Un compito non semplice

Il perché questa saga sia l’esempio perfetto è presto detto visto che si è avvalsa, fin dai primi capitoli, di un suo personale compositore, Nobuo Uematsu, che ne avrebbe curato le colonne sonore per i seguenti trent’anni. Il compito affidato a Nobuo non era certo dei più semplici. Prima di tutto, non era semplice il ruolo di pioniere che stava ricoprendo, lui che era un musicista poco più che autodidatta. Non era semplice perché le trame contenute in quei giochi, così immaginifici, necessitavano del giusto contrappunto musicale, in grado di sottolinearle. Per ultimo, non era facile perché (per i primi dieci capitoli della serie) i personaggi non erano doppiati, ma si esprimevano solo con finestre di dialogo scritte. In questo è interessante il percorso che ha ricoperto la musica di Uematsu. Così come durante le proiezioni dei film muti era affidato al pianista in sala tutto il sonoro, così in Final Fantasy le atmosfere, i toni e perfino l’espressività dei singoli caratteri dovevano passare per il pentagramma.

 

La missione di Nobuo

Lo scopo principale della sua musica era quella di saper raccontare, oltre le parole, quanto stesse avvenendo sullo schermo.
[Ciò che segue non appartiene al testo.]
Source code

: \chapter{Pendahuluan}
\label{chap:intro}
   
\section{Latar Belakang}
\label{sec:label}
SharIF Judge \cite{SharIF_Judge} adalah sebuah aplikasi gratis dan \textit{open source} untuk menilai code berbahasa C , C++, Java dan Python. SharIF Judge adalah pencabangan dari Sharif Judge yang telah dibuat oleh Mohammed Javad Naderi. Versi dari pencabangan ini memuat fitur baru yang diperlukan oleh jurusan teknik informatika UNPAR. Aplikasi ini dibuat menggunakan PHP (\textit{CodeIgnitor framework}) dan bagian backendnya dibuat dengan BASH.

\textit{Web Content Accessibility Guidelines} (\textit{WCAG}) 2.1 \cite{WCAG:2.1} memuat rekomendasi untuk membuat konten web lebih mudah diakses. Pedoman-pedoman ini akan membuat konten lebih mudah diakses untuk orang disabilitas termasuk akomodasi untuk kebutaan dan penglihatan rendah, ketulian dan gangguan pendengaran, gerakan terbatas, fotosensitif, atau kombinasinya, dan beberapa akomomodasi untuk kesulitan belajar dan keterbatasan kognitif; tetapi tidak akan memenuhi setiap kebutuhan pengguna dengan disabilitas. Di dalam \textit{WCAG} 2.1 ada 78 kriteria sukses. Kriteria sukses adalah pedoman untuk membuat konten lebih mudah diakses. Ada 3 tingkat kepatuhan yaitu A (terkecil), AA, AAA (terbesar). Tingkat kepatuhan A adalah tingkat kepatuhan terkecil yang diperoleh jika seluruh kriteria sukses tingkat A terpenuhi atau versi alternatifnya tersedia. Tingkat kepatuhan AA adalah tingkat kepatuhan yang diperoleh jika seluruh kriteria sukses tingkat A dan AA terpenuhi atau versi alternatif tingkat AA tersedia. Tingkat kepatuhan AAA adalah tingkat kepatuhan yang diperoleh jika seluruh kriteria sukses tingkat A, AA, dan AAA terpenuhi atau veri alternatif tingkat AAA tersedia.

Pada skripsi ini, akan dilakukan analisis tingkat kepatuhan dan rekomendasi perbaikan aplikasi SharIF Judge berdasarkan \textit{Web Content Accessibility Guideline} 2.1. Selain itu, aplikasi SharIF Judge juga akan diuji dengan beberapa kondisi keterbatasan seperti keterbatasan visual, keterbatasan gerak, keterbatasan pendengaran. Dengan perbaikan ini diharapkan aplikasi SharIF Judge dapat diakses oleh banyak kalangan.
Un commento musicale che doveva in qualche modo interagire con le personalità degli eroi della storia. Il compositore scriveva dei temi che venivano poi ripresi costantemente, ampliati e rivisti sapientemente, pensati come fossero parte di una sinfonia. Tappeti sonori in cui era possibile sentire le influenze del progressive rock degli Emerson, Lake and Palmer e della musica di Bach.

Uematsu cuciva su trame e personaggi abiti unici, che avevano un nome e racchiudevano la loro individualità.

Il suo lavoro di scrittura sopraffino, fu presto riconosciuto e apprezzato anche al di fuori del circuito videoludico. Ricordiamo il singolo “Eyes On Me” estratto dall’OST di Final Fantasy VIII, che entrò nelle classifiche, o dei brani del medesimo titolo della saga, scelte dal team USA di nuoto sincronizzato nel corso delle olimpiadi di Atene 2004, terminate per loro con un bronzo. Ciò che rende la figura di Nobuo Uematsu tanto importante, oltre a quanto detto, è il fatto che tutto ciò accadeva in un’epoca storica in cui i videogiochi concorrenti si avvalevano del doppiaggio. La decisione degli autori di Final Fantasy costituì una sorta di downgrade, una scelta di campo precisa. Non era dettata da una restrizione tecnologica, quanto da una esigenza artistica. Erano giochi di forte impatto visivo, certamente, ma Sakaguchi scelse di non sacrificare la musica in nome della voce. Così, mentre tutti gli altri giochi sfoggiavano doppiaggi e adattamenti in tutte le lingue del mondo, la saga di Final Fantasy procedeva col suo piglio, forse un po’ agee, da diva del muto, “tutta orchestra e baloons”.

Fu proprio in quegli anni che si registrò il cambio di passo dei videogame, che proprio grazie a professionisti come Nobuo, iniziarono a vedersi riconosciuto uno status di maggior rispetto. Come fosse una specie di “gavetta artistica”, anche la creatura di Sakaguchi stava vivendo il suo periodo delle origini in cui senza la viva voce dei protagonisti era necessaria una degna sostituzione orchestrale. E Final Fantasy si è ricavata un posto speciale nell’Olimpo videoludico anche per questo motivo: perché sono state le musiche di molti dei nostri ricordi, una fantastica cornice di storie che senza quelle melodie avrebbero perso l’atmosfera da epopea fantastica di fine millennio.